Task to complete: Below are some records. How many of their lines contain the string "author"? Answer with the number alone.
━━━━━━━━━━━━━━━━
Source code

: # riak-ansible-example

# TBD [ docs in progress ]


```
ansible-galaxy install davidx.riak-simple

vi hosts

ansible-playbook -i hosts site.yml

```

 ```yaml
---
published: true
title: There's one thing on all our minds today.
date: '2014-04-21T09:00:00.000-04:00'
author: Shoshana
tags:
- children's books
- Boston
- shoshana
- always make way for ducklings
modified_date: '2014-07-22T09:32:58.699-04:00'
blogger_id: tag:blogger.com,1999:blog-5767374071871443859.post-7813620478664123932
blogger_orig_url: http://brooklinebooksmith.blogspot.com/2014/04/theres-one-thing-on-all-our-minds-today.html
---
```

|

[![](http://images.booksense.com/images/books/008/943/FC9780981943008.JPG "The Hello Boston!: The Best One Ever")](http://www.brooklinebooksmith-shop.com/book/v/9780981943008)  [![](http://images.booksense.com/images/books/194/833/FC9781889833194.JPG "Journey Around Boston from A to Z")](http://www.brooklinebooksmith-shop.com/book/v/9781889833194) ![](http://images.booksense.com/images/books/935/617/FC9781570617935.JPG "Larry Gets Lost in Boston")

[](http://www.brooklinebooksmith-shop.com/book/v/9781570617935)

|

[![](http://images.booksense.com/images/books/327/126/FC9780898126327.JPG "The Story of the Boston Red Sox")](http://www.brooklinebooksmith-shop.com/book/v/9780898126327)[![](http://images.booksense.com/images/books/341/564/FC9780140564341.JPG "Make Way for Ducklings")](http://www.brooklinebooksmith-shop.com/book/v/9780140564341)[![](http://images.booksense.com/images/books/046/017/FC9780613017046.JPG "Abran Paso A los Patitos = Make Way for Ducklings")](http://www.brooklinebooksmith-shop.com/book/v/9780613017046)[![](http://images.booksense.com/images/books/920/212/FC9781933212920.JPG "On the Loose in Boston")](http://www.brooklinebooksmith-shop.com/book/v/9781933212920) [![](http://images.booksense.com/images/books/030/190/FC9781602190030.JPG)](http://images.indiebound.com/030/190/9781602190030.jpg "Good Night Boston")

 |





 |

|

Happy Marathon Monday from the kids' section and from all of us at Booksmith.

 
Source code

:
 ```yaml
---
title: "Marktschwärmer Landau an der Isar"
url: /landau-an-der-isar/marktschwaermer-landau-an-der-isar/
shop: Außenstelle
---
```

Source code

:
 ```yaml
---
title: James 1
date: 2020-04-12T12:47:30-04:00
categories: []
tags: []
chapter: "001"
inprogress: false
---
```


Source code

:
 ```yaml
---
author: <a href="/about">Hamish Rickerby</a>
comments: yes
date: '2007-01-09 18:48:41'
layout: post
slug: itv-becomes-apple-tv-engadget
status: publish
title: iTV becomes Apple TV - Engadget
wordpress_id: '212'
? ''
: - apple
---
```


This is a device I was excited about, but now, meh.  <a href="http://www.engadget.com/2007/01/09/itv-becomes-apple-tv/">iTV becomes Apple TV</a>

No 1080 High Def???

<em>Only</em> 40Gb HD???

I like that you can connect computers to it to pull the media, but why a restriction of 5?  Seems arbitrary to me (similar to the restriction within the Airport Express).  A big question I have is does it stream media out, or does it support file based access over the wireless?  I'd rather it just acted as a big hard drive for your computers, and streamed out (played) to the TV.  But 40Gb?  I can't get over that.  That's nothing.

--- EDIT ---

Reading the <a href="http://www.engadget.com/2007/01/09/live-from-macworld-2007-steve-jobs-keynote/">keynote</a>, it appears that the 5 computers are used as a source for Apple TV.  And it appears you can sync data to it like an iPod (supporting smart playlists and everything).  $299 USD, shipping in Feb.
━━━━━━━━━━━━━━━━
Response to this exercise: 2